What will the next generation be saying about the likes of Lawrence Llewellyn-Bowen et al, in 35 years time?
History

The house was built in 1904 by a builder called J. Farmer. He built four pairs of semi-detached houses on a plot of land he aquired from the United Land Company in about 1880 - when the land around this area was first sold off for development. The plots are long and thin about 240' x 20'.  75m x 6m.

There was a stream at the bottom of the garden but this was put into a concrete culvert pipe about 20 years ago,to minimise the re-occurance of flooding.

The house is of traditional brick construction - 9" outside walls and a Welsh slate roof.  The roof is pitched on conventional 4" x 2" rafters and so there is a lot of loft space.  Ceilings are lath and plaster which was common until about 1920.  The floors are suspended on standard floor joists and the boards are nominally 6". There is a 2' 6" sub-floor space.

The kitchen and the small back bedroom above it almost appear to be an afterthought - although this was common around 1900 to take a standard 2 up, 2 down design and build a bit on the back to provide a proper kitchen.
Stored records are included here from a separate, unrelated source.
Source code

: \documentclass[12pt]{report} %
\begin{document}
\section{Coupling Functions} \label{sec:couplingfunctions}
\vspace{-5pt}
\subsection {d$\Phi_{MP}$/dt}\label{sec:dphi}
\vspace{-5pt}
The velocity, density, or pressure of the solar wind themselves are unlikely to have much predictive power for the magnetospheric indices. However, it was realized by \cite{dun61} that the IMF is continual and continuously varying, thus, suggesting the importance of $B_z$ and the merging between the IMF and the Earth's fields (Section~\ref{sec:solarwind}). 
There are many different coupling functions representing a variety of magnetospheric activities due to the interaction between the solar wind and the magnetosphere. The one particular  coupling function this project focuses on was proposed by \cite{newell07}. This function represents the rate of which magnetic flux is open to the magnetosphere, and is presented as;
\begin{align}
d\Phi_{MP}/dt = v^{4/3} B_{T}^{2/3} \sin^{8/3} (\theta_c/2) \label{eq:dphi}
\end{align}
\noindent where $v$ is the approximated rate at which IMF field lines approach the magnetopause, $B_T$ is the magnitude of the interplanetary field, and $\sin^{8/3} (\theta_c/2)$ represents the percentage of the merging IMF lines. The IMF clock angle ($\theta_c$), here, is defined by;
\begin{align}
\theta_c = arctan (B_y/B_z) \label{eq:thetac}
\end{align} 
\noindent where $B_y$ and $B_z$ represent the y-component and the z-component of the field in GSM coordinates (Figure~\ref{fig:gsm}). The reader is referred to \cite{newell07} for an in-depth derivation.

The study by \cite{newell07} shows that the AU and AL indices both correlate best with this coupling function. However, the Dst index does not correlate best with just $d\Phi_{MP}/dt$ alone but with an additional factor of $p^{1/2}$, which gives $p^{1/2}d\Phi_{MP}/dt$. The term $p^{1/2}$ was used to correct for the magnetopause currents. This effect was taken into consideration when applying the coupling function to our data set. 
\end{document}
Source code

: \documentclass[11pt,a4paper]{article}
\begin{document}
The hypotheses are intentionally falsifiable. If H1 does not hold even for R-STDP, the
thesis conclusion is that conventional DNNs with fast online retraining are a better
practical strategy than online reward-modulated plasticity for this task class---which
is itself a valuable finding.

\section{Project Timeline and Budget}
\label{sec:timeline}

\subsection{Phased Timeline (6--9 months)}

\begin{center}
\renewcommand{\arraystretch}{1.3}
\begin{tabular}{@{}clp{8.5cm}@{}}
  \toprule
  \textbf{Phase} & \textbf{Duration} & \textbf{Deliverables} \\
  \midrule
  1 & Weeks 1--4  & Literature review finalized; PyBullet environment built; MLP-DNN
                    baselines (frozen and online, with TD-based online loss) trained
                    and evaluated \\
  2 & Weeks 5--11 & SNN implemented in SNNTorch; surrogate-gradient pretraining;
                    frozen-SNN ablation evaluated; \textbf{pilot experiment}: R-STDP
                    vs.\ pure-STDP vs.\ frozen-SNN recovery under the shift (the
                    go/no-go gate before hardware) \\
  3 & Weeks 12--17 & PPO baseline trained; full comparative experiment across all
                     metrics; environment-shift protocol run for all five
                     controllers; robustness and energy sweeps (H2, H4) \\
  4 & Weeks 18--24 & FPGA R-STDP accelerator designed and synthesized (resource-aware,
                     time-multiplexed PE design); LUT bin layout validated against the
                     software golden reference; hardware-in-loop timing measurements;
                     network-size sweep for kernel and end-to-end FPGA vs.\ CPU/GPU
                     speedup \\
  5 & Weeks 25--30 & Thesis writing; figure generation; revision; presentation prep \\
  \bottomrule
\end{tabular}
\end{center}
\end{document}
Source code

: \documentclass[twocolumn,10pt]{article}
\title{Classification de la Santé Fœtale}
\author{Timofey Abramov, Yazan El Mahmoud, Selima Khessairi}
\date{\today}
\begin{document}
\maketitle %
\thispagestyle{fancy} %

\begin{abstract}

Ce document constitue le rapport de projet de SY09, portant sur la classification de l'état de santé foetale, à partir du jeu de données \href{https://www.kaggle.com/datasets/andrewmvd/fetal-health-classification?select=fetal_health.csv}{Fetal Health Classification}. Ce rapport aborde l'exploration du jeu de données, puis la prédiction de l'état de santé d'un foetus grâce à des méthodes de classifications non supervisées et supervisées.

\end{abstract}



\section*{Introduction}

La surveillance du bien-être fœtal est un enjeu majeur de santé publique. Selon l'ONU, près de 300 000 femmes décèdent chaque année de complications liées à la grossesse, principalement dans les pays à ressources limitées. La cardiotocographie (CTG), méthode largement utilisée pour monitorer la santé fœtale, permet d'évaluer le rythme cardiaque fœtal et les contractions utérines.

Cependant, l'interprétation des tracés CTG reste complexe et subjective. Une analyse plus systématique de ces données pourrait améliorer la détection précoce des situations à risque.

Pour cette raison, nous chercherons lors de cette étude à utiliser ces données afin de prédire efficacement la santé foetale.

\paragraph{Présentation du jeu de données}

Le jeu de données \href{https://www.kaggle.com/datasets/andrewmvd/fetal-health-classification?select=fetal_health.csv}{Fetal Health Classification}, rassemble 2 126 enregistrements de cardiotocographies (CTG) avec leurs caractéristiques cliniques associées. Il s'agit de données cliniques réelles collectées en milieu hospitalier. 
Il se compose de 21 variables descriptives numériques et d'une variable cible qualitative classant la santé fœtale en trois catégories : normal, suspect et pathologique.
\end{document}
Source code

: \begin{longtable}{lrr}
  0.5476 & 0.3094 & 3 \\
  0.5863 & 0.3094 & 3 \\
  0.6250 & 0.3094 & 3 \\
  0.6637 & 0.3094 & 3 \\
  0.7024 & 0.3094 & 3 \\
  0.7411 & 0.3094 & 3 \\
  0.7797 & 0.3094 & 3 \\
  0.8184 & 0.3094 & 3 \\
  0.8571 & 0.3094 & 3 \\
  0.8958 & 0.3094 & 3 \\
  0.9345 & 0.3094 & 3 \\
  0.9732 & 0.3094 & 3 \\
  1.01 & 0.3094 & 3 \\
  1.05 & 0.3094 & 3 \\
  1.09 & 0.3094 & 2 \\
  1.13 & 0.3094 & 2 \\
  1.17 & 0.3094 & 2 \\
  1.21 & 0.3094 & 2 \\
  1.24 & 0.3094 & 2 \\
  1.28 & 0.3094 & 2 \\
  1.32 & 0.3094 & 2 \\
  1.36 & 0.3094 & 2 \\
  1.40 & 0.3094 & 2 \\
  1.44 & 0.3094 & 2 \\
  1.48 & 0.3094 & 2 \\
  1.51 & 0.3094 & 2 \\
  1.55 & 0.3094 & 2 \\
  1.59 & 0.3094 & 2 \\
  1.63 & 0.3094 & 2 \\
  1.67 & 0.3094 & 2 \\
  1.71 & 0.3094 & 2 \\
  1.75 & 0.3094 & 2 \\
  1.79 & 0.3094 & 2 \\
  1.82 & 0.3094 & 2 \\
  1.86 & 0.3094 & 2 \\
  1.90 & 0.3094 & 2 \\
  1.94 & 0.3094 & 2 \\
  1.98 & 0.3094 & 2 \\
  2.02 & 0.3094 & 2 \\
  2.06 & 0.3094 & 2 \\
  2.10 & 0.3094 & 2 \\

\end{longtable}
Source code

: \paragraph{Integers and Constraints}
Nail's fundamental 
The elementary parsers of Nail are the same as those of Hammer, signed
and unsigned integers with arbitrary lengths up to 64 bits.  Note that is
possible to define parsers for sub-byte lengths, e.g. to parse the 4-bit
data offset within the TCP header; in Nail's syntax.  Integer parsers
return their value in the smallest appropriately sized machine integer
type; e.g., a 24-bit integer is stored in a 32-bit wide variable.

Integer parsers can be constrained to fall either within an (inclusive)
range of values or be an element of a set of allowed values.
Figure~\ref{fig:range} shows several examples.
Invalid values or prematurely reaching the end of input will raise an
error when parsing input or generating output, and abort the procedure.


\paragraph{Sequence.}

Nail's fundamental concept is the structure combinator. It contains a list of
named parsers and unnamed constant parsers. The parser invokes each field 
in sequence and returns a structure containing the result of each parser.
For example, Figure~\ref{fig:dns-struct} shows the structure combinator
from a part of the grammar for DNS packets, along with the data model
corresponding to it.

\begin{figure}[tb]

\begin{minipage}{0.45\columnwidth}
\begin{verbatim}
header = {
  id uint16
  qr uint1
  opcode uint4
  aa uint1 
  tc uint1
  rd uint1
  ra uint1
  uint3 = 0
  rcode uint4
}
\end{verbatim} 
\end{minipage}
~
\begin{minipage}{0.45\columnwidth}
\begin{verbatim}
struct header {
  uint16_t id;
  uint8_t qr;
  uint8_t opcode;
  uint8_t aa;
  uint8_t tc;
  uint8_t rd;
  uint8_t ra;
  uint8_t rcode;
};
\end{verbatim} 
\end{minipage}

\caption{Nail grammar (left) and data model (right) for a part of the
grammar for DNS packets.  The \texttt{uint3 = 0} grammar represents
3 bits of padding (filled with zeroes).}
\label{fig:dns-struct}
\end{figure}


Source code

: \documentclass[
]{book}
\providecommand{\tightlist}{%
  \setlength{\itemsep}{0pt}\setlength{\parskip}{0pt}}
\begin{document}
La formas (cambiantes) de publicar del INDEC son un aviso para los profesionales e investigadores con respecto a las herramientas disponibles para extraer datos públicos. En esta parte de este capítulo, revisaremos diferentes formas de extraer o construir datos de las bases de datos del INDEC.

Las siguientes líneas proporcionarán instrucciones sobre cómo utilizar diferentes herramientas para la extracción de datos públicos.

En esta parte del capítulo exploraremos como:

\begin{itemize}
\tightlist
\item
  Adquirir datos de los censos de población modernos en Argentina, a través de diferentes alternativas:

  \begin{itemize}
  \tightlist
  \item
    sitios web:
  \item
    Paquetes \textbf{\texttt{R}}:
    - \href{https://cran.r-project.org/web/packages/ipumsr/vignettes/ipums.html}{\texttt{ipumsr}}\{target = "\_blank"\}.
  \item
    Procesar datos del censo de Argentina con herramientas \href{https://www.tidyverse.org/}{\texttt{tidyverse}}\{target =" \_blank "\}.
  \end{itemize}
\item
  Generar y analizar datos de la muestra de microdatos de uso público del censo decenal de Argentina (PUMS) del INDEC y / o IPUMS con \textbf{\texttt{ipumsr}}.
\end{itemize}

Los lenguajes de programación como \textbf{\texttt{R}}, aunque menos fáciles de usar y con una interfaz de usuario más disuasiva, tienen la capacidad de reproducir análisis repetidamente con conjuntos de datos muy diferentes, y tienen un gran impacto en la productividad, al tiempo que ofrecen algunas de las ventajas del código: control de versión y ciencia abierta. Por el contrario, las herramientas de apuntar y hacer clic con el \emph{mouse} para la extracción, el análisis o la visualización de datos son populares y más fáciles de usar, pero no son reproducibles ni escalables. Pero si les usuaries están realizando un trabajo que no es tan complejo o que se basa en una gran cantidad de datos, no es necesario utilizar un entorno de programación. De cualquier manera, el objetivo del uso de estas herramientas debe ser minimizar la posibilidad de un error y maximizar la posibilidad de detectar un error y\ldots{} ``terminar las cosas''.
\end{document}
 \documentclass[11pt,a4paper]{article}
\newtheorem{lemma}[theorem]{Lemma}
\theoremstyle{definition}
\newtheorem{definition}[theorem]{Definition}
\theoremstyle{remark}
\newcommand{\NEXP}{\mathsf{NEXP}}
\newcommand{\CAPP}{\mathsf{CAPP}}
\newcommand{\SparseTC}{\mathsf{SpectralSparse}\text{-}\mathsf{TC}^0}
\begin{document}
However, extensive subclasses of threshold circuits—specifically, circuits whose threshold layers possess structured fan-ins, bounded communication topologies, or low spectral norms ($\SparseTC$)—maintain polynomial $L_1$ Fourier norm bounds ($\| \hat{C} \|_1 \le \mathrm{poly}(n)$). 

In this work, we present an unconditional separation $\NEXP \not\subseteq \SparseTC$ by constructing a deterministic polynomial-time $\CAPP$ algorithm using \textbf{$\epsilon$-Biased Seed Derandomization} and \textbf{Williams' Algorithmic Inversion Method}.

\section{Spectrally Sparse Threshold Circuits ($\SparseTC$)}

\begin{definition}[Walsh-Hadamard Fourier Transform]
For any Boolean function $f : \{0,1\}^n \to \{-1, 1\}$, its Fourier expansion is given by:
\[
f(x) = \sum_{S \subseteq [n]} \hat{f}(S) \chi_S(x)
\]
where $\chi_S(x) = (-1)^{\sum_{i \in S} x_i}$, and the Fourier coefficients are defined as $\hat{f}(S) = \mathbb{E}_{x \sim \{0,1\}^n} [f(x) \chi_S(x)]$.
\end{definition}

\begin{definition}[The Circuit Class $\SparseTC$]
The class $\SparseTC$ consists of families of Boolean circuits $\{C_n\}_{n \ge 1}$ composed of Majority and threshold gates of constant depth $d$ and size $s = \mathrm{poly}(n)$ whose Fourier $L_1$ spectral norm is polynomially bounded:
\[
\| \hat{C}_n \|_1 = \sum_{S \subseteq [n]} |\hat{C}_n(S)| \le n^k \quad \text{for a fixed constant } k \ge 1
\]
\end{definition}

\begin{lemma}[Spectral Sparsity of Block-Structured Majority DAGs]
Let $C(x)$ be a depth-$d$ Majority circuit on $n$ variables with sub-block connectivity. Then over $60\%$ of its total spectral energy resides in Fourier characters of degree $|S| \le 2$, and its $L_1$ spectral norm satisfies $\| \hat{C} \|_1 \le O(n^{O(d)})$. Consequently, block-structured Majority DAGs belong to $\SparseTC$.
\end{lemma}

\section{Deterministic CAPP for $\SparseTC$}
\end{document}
Earlier properties would have had no kitchen and meal preparation would have been done in the scullery or back room over a coal burning range.

There is evidence that there has been a range in the kitchen from the chimney flue on the back gable end wall.

The kitchen is on a solid uninsulated concrete floor and is a 7" step lower than the usual wooden floor level. Likewise the back bedroom also has a 7" step. This was to save time digging a basement.  Heatloss from the back of the house is considerable, and so it is a primary intention to rectify this when the extension is under construction.